List debts from smallest to largest or highest interest to lowest. Choose a method, like the “debt snowball” or “debt avalanche” and stick with it. I have some very high interest credit cards that desperately need to be paid down and those come first because the interest is just ridiculous. 

6. Cut Out the Extras

Look for areas where you can trim spending: unused subscriptions, dining out, shopping habits, or even high-interest luxuries. Redirect that money toward your goals. All my kids have subscriptions to certain channels, game pass, PlayStation plus, etc. and it can get seriously expensive. Try to find ways to cut back or decide which is better having the kids at home watching tv and playing games or getting out and staying busy with friends? This is a hard one because your kids will be upset and they will need to have a tech detox meltdown. You will need to be involved in the process of keeping them busy and distracted. 

Let’s not forget each of my kids and my husband and I has a cell phone that with Telus’ ridiculous plans are $85 each and that’s the lowest cell phone plan available! Wow!

7. Start an Emergency Fund

Even $500 set aside can keep you from using credit cards when unexpected expenses hit. Slowly grow it until you have 3–6 months of living expenses. This is so important to work on mainly for emergencies. When I had to move my savings is the only thing that helped us to move and pay for 4 months of bills, food, and rent.

8. Increase Your Income

Explore side hustles, overtime, or selling unused items. Even small amounts of extra income can speed up debt payoff and savings. I work so hard on this website and my socials to pump in extra cash for my family everyday. There are lots of different options for making extra cash and improving your financial stability.

9. Celebrate Milestones

Paid off a credit card? Reached your first $1,000 in savings? Celebrate the win—it keeps you motivated for the long haul. I always try to enjoy each day and have fun regardless of what my budget says because it helps me keep working on my goals. If I didn’t treat myself once in a while it wouldn’t feel worth it to me. Spending a little on yourself isn’t the end of the world.
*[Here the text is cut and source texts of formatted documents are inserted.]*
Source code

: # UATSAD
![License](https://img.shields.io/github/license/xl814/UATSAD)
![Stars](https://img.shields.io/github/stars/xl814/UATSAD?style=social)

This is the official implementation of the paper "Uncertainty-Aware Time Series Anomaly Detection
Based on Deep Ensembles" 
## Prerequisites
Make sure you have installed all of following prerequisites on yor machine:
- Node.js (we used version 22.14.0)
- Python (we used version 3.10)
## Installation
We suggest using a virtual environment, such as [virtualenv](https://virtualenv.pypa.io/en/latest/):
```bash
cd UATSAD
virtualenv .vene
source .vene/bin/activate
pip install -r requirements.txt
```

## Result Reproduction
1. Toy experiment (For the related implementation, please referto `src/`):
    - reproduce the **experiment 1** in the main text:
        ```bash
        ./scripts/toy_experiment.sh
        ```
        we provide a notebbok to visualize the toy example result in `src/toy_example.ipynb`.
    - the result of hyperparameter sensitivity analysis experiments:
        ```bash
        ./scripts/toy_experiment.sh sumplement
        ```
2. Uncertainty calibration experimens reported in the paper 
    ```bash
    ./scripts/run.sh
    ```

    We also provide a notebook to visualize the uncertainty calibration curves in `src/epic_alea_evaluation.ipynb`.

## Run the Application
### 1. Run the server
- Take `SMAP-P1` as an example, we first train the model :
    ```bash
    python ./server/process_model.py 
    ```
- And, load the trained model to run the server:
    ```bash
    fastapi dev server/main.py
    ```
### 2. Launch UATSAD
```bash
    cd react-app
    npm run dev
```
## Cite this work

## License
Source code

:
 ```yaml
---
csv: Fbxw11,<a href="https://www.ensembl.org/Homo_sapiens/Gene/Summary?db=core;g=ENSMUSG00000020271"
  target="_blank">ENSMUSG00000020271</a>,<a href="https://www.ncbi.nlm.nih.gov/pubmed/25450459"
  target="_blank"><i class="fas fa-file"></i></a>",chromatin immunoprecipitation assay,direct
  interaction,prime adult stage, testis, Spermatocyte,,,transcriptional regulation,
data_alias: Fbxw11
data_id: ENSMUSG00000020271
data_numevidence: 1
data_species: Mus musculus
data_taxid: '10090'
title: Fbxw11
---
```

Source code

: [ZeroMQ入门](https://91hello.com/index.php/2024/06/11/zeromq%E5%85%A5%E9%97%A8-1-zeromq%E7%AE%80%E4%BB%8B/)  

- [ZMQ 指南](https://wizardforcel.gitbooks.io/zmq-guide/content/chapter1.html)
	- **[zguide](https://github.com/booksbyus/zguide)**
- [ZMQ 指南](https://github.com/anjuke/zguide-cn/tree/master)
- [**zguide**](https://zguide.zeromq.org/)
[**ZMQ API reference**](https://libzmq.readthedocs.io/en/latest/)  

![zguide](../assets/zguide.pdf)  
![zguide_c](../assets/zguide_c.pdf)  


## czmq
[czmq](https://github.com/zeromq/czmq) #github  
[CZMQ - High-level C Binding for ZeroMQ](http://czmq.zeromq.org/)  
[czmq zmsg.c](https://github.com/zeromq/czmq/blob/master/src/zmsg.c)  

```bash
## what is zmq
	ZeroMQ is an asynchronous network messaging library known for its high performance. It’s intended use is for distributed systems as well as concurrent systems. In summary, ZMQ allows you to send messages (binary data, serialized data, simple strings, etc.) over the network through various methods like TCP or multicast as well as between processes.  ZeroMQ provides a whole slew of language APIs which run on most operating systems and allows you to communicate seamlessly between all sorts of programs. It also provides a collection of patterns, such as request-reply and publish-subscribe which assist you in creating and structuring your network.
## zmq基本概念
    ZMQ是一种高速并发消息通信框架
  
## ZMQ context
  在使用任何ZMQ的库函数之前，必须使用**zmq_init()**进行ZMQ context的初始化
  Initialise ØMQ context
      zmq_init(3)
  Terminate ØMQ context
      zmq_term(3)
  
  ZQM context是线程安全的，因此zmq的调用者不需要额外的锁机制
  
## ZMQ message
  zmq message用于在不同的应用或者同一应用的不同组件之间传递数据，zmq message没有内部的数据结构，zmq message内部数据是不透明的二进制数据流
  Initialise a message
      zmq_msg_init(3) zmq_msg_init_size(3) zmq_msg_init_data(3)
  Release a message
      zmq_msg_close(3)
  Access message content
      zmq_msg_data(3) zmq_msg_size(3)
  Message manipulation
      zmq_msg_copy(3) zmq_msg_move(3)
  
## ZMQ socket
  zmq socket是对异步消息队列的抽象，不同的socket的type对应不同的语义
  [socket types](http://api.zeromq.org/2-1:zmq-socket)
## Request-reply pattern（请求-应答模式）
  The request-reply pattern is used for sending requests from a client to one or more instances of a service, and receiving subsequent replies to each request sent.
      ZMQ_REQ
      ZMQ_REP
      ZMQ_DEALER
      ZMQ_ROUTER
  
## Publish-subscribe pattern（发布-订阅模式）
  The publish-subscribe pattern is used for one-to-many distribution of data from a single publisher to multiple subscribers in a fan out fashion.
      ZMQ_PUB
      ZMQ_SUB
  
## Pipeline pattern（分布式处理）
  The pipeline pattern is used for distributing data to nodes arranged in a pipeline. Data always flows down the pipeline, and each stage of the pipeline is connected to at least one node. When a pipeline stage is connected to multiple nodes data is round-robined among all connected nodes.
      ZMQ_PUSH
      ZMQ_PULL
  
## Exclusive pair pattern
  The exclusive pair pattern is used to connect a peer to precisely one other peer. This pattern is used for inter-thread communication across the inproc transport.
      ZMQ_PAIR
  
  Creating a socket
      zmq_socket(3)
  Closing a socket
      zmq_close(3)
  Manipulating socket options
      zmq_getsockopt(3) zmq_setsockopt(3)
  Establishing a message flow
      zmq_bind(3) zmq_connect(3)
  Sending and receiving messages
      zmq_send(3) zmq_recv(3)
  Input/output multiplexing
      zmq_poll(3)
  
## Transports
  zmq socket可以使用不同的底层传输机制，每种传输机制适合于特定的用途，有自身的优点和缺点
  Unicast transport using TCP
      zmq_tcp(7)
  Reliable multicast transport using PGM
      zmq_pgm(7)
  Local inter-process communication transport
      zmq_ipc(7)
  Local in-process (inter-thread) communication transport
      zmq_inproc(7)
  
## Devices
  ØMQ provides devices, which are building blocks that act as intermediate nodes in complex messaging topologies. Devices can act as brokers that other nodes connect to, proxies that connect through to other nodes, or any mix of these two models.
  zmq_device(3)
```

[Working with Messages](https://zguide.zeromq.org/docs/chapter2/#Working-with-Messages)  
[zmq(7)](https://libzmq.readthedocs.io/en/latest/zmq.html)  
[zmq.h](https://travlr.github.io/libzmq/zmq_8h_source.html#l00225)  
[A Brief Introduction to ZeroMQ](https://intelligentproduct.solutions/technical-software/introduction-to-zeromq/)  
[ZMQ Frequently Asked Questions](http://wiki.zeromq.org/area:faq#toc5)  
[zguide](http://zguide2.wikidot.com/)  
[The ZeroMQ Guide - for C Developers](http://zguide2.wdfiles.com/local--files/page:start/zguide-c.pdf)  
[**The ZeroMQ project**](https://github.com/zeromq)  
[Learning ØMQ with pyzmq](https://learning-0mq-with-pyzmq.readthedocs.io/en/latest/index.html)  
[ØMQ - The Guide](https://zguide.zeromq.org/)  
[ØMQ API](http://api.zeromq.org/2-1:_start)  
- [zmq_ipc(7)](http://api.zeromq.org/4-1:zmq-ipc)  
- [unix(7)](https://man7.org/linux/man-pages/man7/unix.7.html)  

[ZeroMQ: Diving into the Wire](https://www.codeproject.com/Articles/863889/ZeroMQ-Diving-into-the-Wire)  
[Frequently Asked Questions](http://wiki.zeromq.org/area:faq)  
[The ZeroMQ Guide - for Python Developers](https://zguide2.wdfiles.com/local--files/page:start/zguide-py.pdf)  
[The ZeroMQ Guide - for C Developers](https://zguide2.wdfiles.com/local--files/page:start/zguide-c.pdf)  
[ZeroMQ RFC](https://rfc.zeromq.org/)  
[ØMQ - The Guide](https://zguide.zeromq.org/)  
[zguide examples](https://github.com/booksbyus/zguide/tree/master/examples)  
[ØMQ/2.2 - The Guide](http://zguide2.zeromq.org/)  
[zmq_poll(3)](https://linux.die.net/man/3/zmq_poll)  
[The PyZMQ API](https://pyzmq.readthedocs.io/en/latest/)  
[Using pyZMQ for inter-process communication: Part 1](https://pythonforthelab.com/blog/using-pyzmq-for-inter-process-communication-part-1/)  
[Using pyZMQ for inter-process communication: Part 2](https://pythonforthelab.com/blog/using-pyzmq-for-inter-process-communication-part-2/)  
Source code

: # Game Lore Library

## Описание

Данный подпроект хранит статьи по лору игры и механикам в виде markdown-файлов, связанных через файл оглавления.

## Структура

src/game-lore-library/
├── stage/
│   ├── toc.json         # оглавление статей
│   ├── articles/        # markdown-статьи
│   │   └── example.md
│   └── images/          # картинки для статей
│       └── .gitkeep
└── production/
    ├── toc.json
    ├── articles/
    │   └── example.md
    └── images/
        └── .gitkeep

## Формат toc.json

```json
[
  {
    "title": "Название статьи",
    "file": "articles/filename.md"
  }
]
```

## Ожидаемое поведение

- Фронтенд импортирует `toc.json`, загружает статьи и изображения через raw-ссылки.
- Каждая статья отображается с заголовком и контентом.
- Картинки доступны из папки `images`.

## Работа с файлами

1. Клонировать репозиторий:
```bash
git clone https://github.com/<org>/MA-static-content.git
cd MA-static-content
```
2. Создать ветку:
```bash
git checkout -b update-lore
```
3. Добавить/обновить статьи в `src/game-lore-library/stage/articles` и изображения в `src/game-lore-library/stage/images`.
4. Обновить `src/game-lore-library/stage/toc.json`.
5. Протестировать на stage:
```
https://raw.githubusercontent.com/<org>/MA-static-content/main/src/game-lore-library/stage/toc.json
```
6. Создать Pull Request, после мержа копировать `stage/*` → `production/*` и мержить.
10. Stay Consistent and Flexible

Life changes, and so will your plan. Review your budget and goals monthly, and adjust when needed without giving up.


Starting a financial plan isn’t about depriving yourself, it’s about reclaiming control and reducing the stress that money struggles create. You deserve to live with purpose and peace of mind, not constant financial anxiety. With a plan, patience, and persistence, you can start digging out of debt and build the future you’ve been dreaming of.

Your money doesn’t control you, you control your money.